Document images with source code
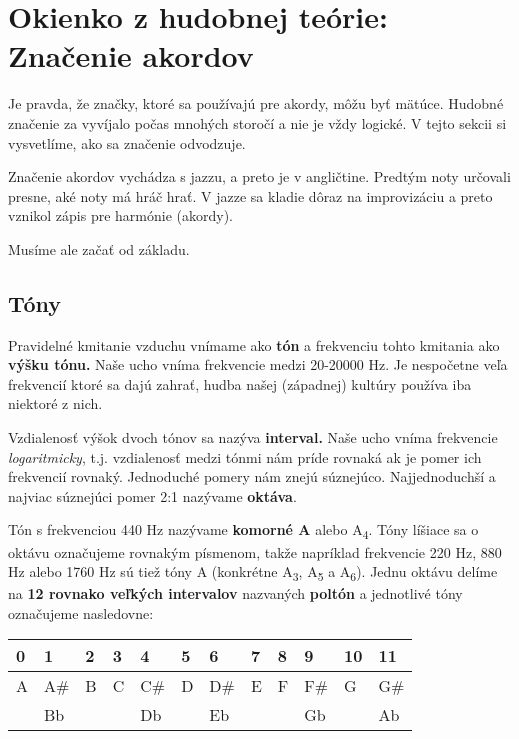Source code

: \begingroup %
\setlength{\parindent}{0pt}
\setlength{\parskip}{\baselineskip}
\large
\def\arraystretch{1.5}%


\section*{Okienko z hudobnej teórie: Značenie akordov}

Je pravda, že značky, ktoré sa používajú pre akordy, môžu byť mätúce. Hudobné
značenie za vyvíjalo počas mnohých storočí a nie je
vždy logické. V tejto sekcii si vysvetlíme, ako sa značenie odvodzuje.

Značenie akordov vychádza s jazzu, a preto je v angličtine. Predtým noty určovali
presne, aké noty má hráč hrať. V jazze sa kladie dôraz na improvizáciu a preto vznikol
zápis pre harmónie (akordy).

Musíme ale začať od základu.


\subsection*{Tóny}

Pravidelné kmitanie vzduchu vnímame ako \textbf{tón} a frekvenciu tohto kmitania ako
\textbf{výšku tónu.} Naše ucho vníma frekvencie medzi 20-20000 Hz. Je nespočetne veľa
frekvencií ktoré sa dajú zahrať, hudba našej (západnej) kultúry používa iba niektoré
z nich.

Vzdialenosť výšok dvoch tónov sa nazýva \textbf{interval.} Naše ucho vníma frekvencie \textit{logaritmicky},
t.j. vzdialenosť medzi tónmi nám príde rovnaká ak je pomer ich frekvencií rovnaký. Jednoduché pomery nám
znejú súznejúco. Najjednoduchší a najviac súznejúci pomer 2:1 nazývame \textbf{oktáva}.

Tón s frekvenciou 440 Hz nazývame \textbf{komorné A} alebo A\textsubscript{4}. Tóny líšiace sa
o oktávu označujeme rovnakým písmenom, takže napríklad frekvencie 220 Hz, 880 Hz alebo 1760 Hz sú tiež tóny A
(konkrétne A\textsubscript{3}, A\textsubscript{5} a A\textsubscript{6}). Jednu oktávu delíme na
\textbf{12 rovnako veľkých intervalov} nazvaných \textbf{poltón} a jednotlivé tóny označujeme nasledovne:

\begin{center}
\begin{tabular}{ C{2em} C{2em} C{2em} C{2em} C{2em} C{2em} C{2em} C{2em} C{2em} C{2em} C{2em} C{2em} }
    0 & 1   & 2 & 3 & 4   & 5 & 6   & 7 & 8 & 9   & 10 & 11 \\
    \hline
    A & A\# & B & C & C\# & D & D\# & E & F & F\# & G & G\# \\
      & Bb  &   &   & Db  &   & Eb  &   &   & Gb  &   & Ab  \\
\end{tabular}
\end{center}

### [ASSIGNED TASK]
Only the number is wanted here. Please work out how many lines of the records contain "medzi".

### [ANSWER BOX]
2